Molto prima di tutte queste vite che mi porto dietro ce n’è un’altra che non mi abbandonerà mai. Forse quella che ha determinato chi fossi, proprio mentre mi aggiravo annoiata per i corridoi di Facoltà, chiedendomi se davvero tutto si dovesse risolvere nello stare il più tempo possibile sui libri. La più enorme delle risposte alla fine era composta da 4 lettere: ELSA.

Entrare a far parte di un’associazione è una di quelle cose che i più considerano l’inizio di un percorso che se non lo è già, inevitabilmente diviene politico. Vedendomi ora, potrei persino dargli ragione. Ma il punto è un altro: ELSA era un’altra cosa.

Era come riconoscersi, finalmente, tra persone che non finivano di identificare se stesse nel libretto universitario. Perciò andava bene studiare ma anche festeggiare andava preso maledettamente sul serio.

mai sobri

Essere quelli che chiudevano i locali ma la mattina dopo andavano a lezione. Ricordo la sera prima della laurea triennale di essere rimasta a ballare fino all’alba con dei compari palermitani: “Tanto ci laureiamo al pomeriggio…“.

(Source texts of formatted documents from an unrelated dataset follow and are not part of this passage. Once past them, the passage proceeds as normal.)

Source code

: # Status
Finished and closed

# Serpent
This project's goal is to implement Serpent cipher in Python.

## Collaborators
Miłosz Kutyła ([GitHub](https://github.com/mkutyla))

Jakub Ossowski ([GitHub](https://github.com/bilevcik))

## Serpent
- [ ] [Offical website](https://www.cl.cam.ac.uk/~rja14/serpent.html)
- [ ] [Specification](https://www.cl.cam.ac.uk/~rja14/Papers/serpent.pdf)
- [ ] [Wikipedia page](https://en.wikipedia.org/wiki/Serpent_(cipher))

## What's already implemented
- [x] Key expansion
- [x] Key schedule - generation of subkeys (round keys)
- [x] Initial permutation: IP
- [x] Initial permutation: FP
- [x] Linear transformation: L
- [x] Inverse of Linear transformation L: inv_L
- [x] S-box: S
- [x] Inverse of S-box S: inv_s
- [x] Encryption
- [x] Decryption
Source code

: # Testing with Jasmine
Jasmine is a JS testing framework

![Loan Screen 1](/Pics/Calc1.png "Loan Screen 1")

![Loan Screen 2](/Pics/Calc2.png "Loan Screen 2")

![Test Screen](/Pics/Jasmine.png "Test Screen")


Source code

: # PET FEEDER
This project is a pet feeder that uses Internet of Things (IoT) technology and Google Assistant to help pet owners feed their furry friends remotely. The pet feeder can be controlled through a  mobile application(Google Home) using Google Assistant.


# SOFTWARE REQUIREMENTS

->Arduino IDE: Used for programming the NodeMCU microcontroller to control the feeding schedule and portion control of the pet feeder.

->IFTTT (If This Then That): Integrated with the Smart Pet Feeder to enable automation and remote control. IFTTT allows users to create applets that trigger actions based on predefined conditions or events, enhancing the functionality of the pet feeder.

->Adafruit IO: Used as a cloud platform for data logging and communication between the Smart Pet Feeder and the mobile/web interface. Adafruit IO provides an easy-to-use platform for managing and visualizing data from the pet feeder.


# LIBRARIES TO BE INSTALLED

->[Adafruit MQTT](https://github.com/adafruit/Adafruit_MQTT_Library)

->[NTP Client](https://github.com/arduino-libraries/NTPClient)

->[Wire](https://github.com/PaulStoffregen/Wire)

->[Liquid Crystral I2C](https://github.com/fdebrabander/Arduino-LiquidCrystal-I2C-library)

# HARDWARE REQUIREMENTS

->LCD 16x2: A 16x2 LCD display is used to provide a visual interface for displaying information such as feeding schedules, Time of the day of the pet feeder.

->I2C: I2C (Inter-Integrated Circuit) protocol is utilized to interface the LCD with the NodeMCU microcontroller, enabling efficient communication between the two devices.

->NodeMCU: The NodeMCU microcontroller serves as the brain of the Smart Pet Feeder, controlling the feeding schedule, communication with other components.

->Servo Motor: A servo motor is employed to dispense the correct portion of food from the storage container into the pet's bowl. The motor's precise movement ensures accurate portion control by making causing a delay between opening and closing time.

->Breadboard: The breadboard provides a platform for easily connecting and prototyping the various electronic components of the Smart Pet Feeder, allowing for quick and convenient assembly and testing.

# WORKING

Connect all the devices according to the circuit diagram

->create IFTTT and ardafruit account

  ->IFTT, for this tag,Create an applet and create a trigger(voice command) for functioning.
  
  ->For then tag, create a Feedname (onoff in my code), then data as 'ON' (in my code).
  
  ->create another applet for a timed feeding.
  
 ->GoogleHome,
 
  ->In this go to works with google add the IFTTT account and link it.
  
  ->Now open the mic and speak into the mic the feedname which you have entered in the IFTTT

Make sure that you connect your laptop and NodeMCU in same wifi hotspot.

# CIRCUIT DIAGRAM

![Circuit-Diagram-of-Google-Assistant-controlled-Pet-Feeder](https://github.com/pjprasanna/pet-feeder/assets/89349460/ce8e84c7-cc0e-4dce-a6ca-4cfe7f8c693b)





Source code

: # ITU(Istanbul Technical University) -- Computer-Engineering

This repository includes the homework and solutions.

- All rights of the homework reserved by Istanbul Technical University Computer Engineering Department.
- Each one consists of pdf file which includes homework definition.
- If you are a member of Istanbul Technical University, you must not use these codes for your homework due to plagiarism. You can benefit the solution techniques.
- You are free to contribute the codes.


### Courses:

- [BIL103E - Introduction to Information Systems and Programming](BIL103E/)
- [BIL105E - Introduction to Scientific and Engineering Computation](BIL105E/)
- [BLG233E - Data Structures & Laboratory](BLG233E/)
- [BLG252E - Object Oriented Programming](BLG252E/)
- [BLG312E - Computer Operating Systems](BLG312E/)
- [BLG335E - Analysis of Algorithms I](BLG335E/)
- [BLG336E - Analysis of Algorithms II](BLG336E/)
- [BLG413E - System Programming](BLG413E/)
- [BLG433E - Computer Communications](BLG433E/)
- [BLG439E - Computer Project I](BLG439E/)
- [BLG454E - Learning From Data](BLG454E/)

Era aprire i confini. E dal centro di una Urbino magica e brulicante imparare a conoscere e apprezzare modi e tradizioni di posti che mai mi ero domandata come fossero. Uscire con gente di Palermo, di Ischia, lucani, abruzzesi,… per poi scoprire che ELSA esisteva un po’ ovunque nel Paese e che di gente e posti da conoscere ce n’erano a bizzeffe.

Dieci anni dopo ci sono poche persone che sono sopravvissute all’esame del tempo e, per assurdo, più delle compagne di corso ci sono gli elsiani sparsi per l’Italia a ricordarmi come ero. Perché portare dei toscani a ballare a Roma, andare a Palermo a conoscere una bimba di 6 giorni, vedere la finale di Coppa Italia a Mergellina o ballare sotto il palco dei Franz Ferdinand a Treviso rientra tutto nella straordinaria eredità di quegli anni.

John FFS

L’anno scorso un ragazzo con cui uscivo mi rimproverava di avere troppi amici sparsi per l’Italia. “C’è un posto in cui non hai amici?” mi chiedeva. Lui era romano e forse quella città lo aveva viziato un po’, facendolo crescere interessante e culturalmente ricco ma non abbastanza curioso verso ciò che fosse altro da Roma.
Io avevo srotolato la solita spiegazione, quasi a dovermi giustificare del mio essere così: l’incidente di mia madre, la città troppo piccola, la professione che non volevo, la musica, il blog, i concerti qua e là.

Ma non è così. Mi è venuto in mente l’altra sera mentre ridevo con John e cercavo le differenze con il ragazzo conosciuto anni fa a Lecce. Prima di tutte quelle cose lì, io ero già una che prendeva treni e aveva amici ovunque. Ero una che riusciva ad essere felice realizzandosi non solo sul lavoro.

Dieci anni dopo sono ancora così e le persone che frequento continuano a rispecchiarmi, per fortuna. Quanto agli altri… continueranno a sottovalutarci e a doversene pentire. Peggio per loro.